== Records supplied ==
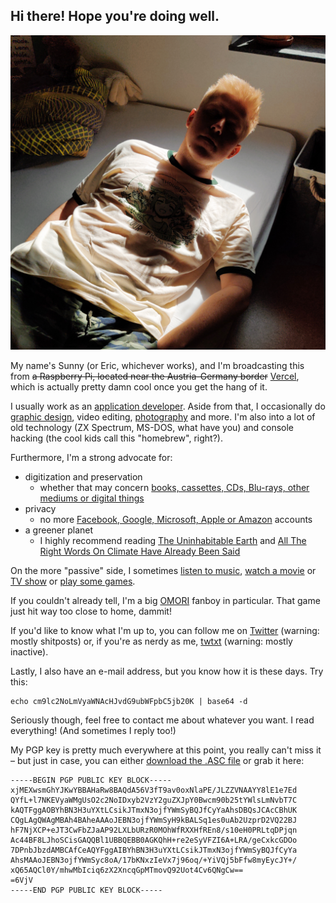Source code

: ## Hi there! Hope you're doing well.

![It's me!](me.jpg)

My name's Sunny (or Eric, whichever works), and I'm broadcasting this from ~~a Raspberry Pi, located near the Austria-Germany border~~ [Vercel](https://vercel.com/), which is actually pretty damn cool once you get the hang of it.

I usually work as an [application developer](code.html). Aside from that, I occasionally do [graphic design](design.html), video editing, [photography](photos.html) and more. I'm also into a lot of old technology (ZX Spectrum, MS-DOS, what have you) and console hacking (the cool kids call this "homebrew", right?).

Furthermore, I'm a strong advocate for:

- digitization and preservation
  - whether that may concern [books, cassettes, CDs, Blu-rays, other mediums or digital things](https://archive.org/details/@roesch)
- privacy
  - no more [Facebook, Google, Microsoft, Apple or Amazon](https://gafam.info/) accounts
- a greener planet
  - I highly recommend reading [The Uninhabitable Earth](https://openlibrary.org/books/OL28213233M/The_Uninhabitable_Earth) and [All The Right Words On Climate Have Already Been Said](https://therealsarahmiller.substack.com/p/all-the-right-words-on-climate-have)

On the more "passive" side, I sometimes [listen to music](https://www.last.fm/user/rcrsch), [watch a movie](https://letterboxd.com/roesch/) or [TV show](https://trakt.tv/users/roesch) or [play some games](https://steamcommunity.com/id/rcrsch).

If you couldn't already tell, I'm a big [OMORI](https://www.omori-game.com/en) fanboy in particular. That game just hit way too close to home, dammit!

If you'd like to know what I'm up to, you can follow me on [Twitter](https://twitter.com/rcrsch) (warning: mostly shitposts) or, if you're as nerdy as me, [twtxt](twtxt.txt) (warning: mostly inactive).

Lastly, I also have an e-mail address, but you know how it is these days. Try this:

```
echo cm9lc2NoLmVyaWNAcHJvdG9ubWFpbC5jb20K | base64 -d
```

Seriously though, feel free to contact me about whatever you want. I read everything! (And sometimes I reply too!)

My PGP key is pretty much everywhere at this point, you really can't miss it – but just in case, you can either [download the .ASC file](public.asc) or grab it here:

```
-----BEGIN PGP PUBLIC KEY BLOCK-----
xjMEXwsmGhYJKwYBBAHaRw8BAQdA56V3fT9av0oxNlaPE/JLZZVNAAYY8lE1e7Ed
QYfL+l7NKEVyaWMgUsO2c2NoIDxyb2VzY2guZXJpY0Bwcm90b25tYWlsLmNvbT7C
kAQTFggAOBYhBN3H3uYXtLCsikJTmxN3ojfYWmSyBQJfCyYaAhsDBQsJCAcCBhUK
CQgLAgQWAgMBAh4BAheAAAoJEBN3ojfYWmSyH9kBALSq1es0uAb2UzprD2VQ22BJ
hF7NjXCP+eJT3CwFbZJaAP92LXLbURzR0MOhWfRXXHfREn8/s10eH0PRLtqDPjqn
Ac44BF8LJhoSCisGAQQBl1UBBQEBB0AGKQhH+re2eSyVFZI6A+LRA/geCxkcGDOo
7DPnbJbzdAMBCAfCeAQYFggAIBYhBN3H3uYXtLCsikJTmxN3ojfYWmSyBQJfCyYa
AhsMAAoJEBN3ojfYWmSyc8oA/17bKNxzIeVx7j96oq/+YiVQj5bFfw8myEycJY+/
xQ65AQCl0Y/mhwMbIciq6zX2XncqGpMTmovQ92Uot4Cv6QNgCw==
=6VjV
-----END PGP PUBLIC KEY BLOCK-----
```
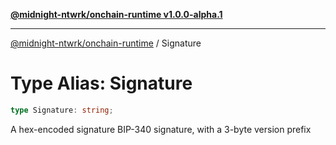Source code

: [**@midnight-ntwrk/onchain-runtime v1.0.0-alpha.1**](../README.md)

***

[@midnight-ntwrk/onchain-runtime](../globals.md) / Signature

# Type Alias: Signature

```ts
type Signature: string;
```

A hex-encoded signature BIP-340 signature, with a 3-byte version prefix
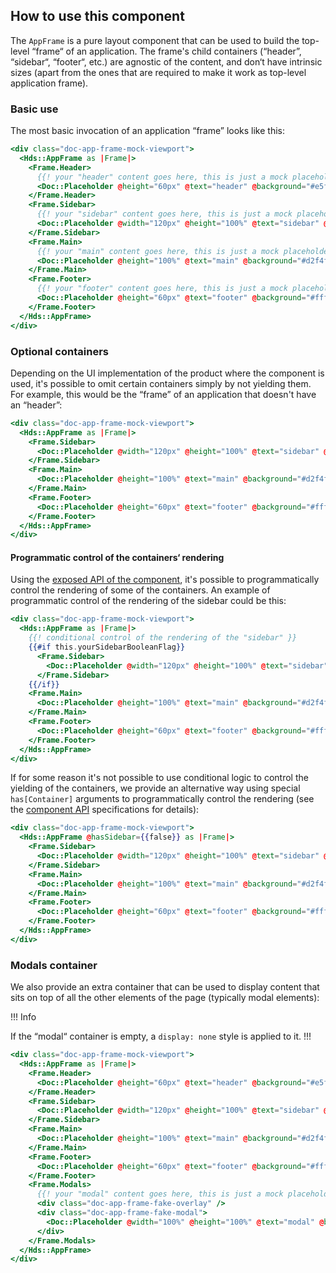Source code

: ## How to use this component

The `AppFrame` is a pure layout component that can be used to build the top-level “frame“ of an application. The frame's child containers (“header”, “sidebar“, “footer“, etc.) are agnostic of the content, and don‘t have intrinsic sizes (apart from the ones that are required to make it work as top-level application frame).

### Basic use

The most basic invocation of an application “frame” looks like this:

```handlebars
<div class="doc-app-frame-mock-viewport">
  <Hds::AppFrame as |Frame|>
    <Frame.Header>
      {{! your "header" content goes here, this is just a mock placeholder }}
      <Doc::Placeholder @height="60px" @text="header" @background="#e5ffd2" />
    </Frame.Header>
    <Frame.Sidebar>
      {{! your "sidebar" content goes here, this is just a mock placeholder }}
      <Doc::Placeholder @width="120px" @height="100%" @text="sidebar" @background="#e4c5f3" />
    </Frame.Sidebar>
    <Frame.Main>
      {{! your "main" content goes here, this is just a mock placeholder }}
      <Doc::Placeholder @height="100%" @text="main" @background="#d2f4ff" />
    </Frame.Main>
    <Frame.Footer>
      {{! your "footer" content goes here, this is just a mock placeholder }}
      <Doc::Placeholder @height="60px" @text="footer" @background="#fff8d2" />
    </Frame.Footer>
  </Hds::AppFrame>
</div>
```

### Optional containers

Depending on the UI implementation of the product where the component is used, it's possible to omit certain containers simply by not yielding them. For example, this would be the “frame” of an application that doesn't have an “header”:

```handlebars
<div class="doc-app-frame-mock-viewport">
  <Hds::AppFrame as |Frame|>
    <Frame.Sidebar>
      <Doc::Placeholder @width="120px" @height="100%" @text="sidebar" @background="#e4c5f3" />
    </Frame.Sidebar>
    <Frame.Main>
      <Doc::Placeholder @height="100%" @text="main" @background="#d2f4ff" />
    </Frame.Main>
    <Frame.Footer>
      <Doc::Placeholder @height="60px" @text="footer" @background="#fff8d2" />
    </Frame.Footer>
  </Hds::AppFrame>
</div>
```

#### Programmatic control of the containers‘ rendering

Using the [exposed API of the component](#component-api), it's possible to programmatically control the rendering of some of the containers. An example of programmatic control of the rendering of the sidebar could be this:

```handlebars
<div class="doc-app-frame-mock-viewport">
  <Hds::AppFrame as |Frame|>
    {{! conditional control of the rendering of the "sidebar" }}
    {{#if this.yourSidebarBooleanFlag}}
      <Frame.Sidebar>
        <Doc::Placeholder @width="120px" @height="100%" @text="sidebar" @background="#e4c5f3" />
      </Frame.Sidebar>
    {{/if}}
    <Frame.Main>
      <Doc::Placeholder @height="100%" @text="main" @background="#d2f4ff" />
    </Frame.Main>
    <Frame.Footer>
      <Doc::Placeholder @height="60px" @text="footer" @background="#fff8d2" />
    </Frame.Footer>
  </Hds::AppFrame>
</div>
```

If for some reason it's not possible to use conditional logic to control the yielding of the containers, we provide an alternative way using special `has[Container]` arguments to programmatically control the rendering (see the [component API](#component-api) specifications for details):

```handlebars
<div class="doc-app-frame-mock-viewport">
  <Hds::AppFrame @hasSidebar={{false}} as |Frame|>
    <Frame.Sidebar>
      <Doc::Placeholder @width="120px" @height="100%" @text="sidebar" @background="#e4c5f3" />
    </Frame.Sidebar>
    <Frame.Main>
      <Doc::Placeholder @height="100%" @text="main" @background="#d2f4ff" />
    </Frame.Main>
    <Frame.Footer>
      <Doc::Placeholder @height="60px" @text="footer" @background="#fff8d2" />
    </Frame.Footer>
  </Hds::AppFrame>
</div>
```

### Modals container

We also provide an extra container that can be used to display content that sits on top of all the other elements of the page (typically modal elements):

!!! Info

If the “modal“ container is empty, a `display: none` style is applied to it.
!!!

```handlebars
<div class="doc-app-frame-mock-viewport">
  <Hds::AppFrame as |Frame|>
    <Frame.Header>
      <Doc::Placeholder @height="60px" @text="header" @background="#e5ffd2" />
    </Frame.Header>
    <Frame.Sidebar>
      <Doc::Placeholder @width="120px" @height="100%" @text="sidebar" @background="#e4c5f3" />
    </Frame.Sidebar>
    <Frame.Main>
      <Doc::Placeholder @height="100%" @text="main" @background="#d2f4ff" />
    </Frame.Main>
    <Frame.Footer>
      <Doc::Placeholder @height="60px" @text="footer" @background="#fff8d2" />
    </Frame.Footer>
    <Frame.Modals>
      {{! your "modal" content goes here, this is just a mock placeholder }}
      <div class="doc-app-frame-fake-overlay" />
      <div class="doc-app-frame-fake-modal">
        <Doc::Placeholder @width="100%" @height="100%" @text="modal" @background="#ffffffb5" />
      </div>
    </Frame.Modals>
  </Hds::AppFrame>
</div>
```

== Description of the task ==
Tally up how many lines in the preceding listing contain the word "details". Give nothing but the number.

== Result for this exercise ==
2